When the whole thing blew apart – a tutor appeared and said, ‘Do you know who that is?’ and when I said I did not, he said, ‘Well, that is Lord Brendan Bracken’ – it was a shock. This man also said that if the press got a hold of it, every kind of implication would be drawn. The truth was, the only thing that was awkward was that he was clearly a masochistic character. He didn’t ever, in any way, meddle with any of us. Of course, it was a turning point in my life; an important education of the heart. 

There are a lot of big characters in the book – you mention Sorley McLean, Norman MacCaig, Seamus Heaney... 

I was very lucky – I belong to a group called The Heretics, which was run by a young rebel called Stewart MacGregor, and through this I was able to get to know various poets. When I became a producer at the BBC, I was able to invite them to come and read their poetry. I was thirled to poetry, so I had landed in paradise.  

There are stories about them all. I knew George MacKay Brown very well – I went to visit him in Orkney; he was a delightful man. But they were all, in their own way, fascinating men. Iain Crichton Smith was extraordinary. I loved him. I remember on one occasion, visiting him in Oban, leaning out of the window, and giving a sermon to the people on the street below – I knew his mother was very religious, you see – and he was laughing so much he was literally rolling on the floor. The more he wriggled, the more I preached.  
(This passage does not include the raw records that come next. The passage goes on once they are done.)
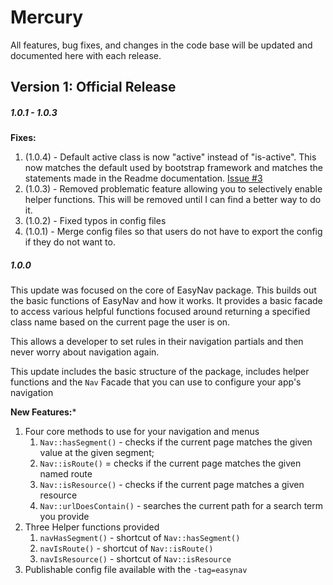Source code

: # Mercury

All features, bug fixes, and changes in the code base will be updated and documented here with each release.

## Version 1: Official Release

##### 1.0.1 - 1.0.3

**Fixes:**

1. (1.0.4) - Default active class is now "active" instead of "is-active". This now matches the default used by bootstrap framework and matches the statements made in the Readme documentation. [Issue \#3](https://github.com/DevMarketer/LaravelEasyNav/issues/3)
1. (1.0.3) - Removed problematic feature allowing you to selectively enable helper functions. This will be removed until I can find a better way to do it.
1. (1.0.2) - Fixed typos in config files
1. (1.0.1) - Merge config files so that users do not have to export the config if they do not want to.

##### 1.0.0

This update was focused on the core of EasyNav package. This builds out the basic functions of EasyNav and how it works. It provides a basic facade to access various helpful functions focused around returning a specified class name based on the current page the user is on.

This allows a developer to set rules in their navigation partials and then never worry about navigation again.

This update includes the basic structure of the package, includes helper functions and the `Nav` Facade that you can use to configure your app's navigation

**New Features:***

1. Four core methods to use for your navigation and menus
	1. `Nav::hasSegment()` - checks if the current page matches the given value at the given segment;
	1. `Nav::isRoute()` = checks if the current page matches the given named route
	1. `Nav::isResource()` - checks if the current page matches a given resource
	1. `Nav::urlDoesContain()` - searches the current path for a search term you provide
1. Three Helper functions provided
	1. `navHasSegment()` - shortcut of `Nav::hasSegment()`
	1. `navIsRoute()` - shortcut of `Nav::isRoute()`
	1. `navIsResource()` - shortcut of `Nav::isResource`
1. Publishable config file available with the `-tag=easynav`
 Sorley McLean was an amazing man, my goodness. I remember taking Duncan Williamson, the traveller, to visit him, and hearing Sorley say, ‘I wonder what it was that made David Campbell a streaker.’ And that was true, because I remember at New Year at Sorley’s, I’d thrown off all of my clothes, run out into the snow and came running back in, and they hardly paid any attention. But Duncan wrote a poem about it, which is in the book, called ‘The Skye Streaker’. 

What inspires you to write poetry? 

When I was young, I would write about streams and nature, but soon I fell in love, at the age of 12, to a fair-haired girl named Izzy, with long pigtails and blue eyes. It had all the sweet, unbelievable innocence of first love, when the height of delight and ecstasy was to hold her hand as I walked home. I wrote some verses for her, and subsequent girlfriends throughout my teens. I’ve had a propensity for falling in love all of my life.  

I think that’s what the book feels like to me, an ode to all kinds of love. 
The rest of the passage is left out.